Why eBay lags behind other Internet companies in mobile users

Market Realist

eBay shows strong growth but the competition is rising (Part 3 of 8)

(Continued from Part 2)

Despite strong growth, mobile is still not a big contributor for eBay

During the company’s conference call to announce its Q1 2014 earnings, eBay’s (EBAY) management highlighted the progress it’s making in four competitive battlegrounds—mobile, local, global, and data. Management mentioned that in mobile, PayPal and eBay continue to lead, as it enabled $11 billion of mobile commerce in Q1. This volume grew 70% year-over-year as eBay added 6.5 million new customers via mobile. Although the mobile commerce growth for eBay has been strong, it still constitutes only 19% of eBay’s total commerce volume, as eBay enabled a much bigger $58 billion of total commerce volume in the first quarter.

Why mobile usage for eBay is still low compared to other Internet companies

As the chart above shows, the mobile usage for companies like LinkedIn (LNKD), Yahoo (YHOO), and Facebook (FB) is close to 50%, while that for Twitter (TWTR) is 80%. We can see eBay’s low mobile usage from the fact that people have not yet become comfortable in processing transactions on mobile. People either don’t find it convenient to enter their credit card details on small mobile screens or don’t feel secure enough to reveal these details on mobile. For other Internet companies, people mostly use mobile to view social or news updates and that’s why the mobile usage is higher for these companies.

The mobile Internet advertising market shows strong growth

Internet companies have realized that mobile is the future of the device market, with the PC market undergoing a structural decline.
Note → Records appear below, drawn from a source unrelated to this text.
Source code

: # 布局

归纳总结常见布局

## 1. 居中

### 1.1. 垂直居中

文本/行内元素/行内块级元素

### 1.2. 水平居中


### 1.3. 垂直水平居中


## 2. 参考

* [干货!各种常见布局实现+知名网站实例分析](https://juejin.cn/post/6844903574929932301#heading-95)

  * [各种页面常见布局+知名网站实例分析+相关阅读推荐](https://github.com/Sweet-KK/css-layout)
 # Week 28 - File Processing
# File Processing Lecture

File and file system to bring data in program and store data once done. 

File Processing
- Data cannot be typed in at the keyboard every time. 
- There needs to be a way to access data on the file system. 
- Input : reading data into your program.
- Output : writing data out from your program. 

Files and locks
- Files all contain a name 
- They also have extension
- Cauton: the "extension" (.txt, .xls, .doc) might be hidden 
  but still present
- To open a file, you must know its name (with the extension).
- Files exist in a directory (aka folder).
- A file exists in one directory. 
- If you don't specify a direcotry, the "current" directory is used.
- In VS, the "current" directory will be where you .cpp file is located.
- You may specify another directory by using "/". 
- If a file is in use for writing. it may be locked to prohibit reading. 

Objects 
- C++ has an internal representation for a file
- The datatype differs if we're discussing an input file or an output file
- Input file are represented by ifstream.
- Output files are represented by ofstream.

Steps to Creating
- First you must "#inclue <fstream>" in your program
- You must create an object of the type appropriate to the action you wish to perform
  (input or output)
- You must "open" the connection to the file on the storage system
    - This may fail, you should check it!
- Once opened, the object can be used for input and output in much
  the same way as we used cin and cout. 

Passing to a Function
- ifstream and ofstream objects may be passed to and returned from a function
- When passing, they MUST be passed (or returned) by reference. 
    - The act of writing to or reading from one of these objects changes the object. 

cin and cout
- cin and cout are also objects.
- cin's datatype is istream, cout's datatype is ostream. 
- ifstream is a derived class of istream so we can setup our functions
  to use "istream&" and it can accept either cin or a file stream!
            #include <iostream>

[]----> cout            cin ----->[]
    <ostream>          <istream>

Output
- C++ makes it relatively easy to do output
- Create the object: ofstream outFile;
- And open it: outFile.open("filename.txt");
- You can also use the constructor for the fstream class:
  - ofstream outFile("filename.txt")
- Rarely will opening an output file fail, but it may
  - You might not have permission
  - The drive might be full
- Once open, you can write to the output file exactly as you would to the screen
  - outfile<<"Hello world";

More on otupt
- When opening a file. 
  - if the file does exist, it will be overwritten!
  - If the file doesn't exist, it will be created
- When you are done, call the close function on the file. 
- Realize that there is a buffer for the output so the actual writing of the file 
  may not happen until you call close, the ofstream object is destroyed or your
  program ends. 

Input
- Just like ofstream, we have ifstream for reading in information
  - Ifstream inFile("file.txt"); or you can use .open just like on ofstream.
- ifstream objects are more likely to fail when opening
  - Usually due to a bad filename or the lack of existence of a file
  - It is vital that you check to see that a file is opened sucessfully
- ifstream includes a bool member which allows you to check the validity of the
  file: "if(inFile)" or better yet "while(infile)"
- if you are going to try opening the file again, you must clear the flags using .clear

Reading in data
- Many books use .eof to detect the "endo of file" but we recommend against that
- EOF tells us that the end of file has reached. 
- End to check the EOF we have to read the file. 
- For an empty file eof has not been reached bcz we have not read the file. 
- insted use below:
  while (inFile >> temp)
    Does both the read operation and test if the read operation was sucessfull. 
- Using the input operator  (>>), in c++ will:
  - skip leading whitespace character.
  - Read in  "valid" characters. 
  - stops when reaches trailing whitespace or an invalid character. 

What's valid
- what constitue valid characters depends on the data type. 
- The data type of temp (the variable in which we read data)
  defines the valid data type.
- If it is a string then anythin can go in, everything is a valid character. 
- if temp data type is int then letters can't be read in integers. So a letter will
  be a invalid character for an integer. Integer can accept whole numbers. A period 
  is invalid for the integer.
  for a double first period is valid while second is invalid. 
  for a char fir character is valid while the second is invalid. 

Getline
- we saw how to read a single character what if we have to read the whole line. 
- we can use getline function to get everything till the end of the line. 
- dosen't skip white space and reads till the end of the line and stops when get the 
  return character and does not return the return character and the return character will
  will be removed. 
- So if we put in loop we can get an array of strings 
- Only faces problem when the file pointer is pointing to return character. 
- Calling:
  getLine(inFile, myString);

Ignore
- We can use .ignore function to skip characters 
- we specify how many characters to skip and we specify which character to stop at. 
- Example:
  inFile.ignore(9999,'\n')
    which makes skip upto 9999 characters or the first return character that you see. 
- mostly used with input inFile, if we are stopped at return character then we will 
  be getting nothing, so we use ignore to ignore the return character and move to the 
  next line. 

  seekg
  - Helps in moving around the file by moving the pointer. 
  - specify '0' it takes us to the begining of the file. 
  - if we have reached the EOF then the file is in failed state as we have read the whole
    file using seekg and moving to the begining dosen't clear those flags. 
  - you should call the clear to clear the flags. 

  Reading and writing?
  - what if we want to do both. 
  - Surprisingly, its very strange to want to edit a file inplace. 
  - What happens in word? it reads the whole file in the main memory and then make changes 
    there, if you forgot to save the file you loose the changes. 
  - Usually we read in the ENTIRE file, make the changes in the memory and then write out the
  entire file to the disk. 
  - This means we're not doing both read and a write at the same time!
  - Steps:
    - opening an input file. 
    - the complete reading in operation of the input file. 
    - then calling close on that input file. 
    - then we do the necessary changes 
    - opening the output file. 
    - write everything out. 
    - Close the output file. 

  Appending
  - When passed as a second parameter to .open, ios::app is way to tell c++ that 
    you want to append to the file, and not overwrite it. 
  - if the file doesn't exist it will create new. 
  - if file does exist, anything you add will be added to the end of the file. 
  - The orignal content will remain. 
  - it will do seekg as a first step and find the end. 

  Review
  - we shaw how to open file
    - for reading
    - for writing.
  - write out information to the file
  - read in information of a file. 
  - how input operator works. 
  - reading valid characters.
Recently, eMarketer came out with a report underlining the value of a presence in the mobile space. According to the report, global mobile ad spending increased from $8.76 billion in 2012 to $17.96 billion by 2013—an increase of 105%. This is projected to increase by another 75%, to $31.45 billion, by 2014, accounting for nearly one-fourth of total digital advertisement spending. This market could continue to show strong growth and reach around the $100 billion mark by 2018.